I am experimenting with netfilter in a Docker container. I have three containers, one a "router", and two "endpoints". They are each connected via pipework, so an external (host) bridge exists for each endpoint<->router connection. Something like this:
containerA (eth1) -- hostbridgeA -- (eth1) containerR containerB (eth1) -- hostbridgeB -- (eth2) containerR Then within the "router" container containerR, I have a bridge br0 configured like so:
bridge name bridge id STP enabled interfaces br0 8000.3a047f7a7006 no eth1 eth2 I have net.bridge.bridge-nf-call-iptables=0 on the host as that was interfering with some of my other tests.
containerA has IP 192.168.10.1/24 and containerB has 192.168.10.2/24.

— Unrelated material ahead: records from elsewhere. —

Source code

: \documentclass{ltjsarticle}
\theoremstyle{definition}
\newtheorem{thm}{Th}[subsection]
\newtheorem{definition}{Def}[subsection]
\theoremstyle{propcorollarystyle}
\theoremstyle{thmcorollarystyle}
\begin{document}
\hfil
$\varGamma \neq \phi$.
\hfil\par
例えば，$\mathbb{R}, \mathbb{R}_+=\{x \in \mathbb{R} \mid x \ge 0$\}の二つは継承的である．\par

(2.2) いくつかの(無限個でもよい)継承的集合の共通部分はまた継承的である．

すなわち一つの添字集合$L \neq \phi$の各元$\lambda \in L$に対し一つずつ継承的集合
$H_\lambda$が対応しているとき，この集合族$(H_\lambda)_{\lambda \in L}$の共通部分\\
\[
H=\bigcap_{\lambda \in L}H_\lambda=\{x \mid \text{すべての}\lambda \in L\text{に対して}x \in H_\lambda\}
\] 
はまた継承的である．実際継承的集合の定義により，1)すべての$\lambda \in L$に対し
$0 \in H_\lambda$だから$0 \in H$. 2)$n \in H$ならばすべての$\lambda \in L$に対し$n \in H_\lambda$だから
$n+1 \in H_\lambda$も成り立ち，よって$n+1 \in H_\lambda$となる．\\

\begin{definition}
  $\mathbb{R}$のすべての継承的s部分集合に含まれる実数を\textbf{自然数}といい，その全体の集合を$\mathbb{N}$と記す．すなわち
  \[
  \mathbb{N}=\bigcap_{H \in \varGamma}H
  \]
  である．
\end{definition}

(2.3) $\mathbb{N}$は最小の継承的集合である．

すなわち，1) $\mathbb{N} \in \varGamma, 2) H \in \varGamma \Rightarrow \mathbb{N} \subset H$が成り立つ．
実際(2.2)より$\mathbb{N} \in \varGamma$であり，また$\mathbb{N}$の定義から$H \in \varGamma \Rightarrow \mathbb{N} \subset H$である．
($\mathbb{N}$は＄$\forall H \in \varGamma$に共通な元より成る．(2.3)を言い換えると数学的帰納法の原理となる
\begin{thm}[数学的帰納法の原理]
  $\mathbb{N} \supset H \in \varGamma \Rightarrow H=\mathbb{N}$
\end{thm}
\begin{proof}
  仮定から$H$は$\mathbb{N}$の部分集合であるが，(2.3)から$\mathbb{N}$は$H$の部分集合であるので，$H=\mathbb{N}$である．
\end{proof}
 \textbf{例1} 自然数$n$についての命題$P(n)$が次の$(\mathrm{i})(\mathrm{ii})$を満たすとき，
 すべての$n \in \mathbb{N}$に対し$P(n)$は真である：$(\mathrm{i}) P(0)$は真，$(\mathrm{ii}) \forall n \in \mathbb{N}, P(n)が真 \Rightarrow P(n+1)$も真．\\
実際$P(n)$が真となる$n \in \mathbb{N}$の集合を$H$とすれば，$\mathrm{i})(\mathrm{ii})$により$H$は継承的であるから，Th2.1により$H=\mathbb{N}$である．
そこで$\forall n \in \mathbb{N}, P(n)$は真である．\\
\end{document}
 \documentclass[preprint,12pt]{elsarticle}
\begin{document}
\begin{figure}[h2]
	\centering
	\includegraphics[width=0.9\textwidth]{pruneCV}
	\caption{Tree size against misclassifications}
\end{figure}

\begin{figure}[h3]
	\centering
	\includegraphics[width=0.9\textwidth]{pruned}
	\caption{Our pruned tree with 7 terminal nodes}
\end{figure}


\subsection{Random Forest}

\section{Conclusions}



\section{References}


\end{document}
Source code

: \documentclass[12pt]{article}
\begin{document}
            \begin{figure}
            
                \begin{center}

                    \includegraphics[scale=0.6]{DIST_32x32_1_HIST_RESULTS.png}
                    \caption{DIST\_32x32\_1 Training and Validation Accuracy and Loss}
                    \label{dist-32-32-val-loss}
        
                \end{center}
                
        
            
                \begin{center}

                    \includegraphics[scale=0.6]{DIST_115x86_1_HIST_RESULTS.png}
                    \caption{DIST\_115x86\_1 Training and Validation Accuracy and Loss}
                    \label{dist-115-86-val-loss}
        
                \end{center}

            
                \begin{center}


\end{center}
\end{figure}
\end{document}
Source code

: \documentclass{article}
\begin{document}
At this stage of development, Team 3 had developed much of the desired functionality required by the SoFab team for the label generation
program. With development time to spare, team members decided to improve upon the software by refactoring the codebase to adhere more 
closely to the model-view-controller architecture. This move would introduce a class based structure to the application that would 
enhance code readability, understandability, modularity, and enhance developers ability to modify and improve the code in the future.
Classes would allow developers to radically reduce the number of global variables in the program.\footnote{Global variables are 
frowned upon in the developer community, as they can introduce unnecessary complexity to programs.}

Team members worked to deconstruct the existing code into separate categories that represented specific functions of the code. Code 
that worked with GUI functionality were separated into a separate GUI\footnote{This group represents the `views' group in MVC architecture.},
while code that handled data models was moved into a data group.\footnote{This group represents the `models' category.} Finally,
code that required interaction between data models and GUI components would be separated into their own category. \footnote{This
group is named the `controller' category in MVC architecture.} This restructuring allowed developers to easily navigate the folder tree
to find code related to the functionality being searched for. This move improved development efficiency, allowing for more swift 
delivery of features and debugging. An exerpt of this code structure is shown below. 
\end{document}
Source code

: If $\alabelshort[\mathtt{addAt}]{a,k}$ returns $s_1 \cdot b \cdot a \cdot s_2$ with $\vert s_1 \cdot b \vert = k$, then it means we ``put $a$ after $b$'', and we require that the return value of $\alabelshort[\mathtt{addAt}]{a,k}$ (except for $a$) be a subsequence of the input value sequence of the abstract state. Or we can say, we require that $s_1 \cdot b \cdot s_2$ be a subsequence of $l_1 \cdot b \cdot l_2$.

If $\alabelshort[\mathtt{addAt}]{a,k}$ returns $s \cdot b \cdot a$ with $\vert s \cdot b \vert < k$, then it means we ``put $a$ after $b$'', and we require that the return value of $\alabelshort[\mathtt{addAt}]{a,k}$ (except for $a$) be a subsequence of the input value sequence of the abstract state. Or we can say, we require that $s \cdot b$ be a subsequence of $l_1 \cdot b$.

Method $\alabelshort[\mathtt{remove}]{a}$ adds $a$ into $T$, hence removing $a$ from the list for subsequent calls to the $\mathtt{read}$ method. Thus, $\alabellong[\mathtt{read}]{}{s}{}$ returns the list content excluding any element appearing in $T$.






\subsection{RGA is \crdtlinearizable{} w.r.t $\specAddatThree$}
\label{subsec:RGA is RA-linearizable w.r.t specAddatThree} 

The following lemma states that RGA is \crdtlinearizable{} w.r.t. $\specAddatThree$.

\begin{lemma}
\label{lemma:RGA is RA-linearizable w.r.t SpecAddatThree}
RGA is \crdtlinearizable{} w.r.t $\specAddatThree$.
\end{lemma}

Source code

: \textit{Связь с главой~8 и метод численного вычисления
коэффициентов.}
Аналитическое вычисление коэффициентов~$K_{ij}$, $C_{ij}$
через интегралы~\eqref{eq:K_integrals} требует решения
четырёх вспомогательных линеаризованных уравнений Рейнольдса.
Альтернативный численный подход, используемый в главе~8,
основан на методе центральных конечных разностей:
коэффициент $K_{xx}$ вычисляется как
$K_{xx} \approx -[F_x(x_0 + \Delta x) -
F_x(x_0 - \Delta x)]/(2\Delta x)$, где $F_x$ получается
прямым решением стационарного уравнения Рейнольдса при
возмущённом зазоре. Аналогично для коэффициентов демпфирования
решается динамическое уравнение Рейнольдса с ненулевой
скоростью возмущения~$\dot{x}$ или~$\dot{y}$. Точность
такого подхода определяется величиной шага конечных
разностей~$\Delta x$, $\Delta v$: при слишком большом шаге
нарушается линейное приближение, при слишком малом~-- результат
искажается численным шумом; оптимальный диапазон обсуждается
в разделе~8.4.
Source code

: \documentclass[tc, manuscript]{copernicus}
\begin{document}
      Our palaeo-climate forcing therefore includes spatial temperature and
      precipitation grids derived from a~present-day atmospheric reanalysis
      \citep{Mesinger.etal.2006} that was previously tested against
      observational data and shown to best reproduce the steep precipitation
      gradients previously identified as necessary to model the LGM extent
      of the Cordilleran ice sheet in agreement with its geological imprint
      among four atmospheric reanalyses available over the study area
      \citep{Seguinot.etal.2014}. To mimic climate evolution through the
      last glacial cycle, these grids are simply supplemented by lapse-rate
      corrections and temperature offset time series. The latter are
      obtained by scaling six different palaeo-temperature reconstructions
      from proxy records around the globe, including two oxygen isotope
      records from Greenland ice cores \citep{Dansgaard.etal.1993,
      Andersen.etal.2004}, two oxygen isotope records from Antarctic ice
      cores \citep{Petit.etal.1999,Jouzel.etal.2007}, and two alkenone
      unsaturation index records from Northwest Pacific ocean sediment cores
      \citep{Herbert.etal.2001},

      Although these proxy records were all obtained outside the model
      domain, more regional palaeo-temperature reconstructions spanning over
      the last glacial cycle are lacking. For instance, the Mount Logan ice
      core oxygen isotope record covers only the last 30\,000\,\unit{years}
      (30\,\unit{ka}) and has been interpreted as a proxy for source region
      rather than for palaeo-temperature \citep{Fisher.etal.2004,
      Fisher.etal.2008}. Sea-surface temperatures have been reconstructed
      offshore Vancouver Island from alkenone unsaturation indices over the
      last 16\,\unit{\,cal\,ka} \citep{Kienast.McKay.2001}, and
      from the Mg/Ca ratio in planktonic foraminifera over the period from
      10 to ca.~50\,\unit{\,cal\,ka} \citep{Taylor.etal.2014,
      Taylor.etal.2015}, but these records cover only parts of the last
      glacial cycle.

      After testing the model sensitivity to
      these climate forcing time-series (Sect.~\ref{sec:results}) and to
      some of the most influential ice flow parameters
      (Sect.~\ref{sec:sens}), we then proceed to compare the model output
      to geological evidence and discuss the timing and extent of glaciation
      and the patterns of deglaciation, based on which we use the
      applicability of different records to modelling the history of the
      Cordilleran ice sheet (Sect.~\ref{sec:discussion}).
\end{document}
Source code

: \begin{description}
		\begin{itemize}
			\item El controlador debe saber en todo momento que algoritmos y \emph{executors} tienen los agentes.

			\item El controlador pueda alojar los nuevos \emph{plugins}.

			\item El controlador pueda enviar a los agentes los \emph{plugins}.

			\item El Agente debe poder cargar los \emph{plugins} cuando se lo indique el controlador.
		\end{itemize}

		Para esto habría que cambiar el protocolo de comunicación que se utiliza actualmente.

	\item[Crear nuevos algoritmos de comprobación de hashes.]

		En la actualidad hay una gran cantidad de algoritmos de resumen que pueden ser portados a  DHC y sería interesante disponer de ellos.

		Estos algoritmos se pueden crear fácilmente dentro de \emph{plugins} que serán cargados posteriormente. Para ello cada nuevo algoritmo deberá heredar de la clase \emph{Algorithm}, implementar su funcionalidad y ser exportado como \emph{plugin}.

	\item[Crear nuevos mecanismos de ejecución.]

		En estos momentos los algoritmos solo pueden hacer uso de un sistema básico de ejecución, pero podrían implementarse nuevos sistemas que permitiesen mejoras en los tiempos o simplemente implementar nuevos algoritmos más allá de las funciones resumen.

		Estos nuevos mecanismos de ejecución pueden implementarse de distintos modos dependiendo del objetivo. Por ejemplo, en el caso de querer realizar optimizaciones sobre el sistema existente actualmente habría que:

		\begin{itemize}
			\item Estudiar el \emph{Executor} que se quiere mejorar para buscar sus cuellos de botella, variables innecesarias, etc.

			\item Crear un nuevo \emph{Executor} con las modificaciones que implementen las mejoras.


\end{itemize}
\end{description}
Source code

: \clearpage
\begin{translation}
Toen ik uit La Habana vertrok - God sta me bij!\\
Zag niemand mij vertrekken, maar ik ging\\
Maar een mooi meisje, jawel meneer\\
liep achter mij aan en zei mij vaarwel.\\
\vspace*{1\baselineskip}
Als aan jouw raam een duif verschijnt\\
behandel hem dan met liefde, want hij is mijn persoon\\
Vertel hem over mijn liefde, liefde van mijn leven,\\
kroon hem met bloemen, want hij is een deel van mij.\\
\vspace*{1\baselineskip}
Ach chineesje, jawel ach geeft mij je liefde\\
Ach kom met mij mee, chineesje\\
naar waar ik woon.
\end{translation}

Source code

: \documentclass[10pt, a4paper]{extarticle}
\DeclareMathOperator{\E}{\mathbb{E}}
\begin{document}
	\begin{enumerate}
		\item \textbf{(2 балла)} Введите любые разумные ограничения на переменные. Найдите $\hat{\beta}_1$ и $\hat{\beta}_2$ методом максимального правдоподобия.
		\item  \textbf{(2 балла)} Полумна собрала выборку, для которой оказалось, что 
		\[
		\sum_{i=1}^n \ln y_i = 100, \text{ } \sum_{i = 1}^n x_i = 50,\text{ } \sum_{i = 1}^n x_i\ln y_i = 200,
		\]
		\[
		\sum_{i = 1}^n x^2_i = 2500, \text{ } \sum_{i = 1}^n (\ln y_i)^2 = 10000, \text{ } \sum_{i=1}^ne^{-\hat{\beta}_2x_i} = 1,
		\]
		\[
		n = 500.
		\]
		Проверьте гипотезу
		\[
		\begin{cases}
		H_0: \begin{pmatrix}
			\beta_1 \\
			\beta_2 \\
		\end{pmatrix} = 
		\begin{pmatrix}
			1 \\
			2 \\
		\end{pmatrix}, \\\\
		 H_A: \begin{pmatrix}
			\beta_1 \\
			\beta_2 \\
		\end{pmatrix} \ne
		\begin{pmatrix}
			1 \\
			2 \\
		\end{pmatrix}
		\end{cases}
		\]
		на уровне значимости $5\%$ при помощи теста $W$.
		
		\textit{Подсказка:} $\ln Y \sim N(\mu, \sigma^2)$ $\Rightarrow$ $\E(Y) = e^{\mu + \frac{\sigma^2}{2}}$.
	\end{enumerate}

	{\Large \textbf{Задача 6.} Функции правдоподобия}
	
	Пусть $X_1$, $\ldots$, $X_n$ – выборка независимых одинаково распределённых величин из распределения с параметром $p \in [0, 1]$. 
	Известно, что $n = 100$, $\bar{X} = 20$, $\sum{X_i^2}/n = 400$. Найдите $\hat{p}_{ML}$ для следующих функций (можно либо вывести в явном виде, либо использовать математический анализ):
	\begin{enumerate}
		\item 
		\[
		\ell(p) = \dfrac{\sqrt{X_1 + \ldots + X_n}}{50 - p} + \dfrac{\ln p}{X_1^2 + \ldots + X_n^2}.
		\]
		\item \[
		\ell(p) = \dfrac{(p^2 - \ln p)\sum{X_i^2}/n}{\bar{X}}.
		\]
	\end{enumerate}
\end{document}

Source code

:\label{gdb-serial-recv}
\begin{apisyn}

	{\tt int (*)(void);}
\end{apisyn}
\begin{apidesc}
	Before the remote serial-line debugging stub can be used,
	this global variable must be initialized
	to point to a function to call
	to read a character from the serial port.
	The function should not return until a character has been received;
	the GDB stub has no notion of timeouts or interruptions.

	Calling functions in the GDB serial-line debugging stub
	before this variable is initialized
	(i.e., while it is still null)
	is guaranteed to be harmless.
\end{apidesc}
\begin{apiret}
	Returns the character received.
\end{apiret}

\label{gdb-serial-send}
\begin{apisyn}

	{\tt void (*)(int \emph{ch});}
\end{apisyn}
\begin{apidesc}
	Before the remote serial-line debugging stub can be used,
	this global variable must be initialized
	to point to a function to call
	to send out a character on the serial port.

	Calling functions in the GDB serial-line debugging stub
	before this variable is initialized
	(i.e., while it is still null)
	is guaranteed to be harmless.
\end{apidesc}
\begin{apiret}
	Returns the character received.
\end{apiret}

I then have a very simple ruleset that traces forwarded packets:
flush ruleset table bridge filter { chain forward { type filter hook forward priority 0; policy accept; meta nftrace set 1 } } With this, I find that only ARP packets are traced, and not ICMP packets. In other words, if I run nft monitor while containerA is pinging containerB, I can see the ARP packets traced, but not the ICMP packets. This surprises me, because based on my understanding of nftables' bridge filter chain types, the only time a packet wouldn't go through the forward stage is if it's sent via input to the host (in this case containerR). Per the Linux packet flow diagram:
I would still expect ICMP packets to take the forward path, just like ARP. I do see the packets if I trace pre- and post-routing. So my question is, what's happening here? Is there a flowtable or other short-circuit I'm not aware of? Is it specific to container networking and/or Docker? I can check with VMs rather than containers, but am interested if others are aware of, or have encountered this, themselves.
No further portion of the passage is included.